Top of THE INPUT
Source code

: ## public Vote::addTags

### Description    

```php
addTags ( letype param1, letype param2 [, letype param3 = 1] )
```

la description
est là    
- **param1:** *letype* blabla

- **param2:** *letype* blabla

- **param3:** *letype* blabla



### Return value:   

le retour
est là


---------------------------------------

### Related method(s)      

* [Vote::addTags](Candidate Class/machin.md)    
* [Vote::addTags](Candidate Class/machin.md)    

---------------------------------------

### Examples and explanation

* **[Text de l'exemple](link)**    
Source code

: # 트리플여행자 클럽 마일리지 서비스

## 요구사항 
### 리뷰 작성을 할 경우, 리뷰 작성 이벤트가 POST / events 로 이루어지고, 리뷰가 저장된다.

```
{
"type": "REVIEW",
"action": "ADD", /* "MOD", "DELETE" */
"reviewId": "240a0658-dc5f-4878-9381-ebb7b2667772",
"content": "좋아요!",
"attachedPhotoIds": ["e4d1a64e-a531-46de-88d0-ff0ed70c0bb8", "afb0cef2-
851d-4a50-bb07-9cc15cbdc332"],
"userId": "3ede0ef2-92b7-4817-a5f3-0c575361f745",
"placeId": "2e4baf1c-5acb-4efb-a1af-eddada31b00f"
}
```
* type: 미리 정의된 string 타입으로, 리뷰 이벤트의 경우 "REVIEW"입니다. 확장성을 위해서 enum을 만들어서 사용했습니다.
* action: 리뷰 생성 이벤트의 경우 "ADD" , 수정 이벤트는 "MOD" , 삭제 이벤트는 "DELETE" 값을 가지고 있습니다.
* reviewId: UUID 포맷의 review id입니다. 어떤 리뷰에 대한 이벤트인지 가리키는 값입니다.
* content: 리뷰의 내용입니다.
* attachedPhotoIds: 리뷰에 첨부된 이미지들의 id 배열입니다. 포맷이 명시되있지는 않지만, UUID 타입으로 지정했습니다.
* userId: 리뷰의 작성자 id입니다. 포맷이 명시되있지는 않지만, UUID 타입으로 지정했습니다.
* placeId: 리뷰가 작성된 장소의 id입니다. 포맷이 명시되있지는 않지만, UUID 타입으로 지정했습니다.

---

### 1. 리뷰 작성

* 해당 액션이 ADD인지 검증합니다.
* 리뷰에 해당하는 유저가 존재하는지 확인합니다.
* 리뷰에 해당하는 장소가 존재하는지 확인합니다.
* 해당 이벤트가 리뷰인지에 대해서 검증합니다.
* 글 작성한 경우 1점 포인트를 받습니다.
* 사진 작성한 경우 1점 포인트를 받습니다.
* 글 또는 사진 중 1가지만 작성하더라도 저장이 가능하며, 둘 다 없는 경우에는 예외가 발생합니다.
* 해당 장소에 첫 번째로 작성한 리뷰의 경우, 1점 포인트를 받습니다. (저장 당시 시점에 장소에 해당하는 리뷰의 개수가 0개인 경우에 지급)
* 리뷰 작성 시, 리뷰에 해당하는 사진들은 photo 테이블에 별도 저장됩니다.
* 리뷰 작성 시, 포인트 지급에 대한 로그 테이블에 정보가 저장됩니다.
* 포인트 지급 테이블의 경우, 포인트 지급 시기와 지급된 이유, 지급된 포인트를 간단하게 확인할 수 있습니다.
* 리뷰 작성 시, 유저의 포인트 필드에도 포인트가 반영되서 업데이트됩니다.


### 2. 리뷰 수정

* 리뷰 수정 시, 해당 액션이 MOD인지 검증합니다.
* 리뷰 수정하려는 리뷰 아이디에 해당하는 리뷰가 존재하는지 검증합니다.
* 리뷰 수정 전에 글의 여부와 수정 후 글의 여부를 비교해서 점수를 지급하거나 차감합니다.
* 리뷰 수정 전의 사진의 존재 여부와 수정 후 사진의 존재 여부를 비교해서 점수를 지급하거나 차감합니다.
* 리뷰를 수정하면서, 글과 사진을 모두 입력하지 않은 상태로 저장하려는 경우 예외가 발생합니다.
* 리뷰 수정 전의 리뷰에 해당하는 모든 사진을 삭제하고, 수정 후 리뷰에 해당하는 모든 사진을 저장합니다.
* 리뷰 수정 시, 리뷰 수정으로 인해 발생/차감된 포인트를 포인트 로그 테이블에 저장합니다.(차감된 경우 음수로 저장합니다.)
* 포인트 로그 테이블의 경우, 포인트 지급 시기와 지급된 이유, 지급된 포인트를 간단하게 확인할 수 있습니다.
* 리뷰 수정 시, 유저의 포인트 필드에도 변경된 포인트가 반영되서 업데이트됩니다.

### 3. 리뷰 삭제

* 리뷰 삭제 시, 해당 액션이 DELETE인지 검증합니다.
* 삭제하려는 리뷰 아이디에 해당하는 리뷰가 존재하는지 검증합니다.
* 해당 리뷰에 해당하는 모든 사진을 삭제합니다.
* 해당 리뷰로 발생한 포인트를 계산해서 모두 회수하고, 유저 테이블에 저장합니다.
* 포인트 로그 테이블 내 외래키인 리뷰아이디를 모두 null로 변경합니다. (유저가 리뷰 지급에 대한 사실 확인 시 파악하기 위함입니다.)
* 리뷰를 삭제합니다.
Bottom of THE INPUT
### ACTIVITY
Write out only those lines of the entries that lie between the line containing "유저 테이블에 저장합니다." and the last line, inclusive, reproducing them exactly.

### EXERCISE OUTPUT
* 해당 리뷰로 발생한 포인트를 계산해서 모두 회수하고, 유저 테이블에 저장합니다.
* 포인트 로그 테이블 내 외래키인 리뷰아이디를 모두 null로 변경합니다. (유저가 리뷰 지급에 대한 사실 확인 시 파악하기 위함입니다.)
* 리뷰를 삭제합니다.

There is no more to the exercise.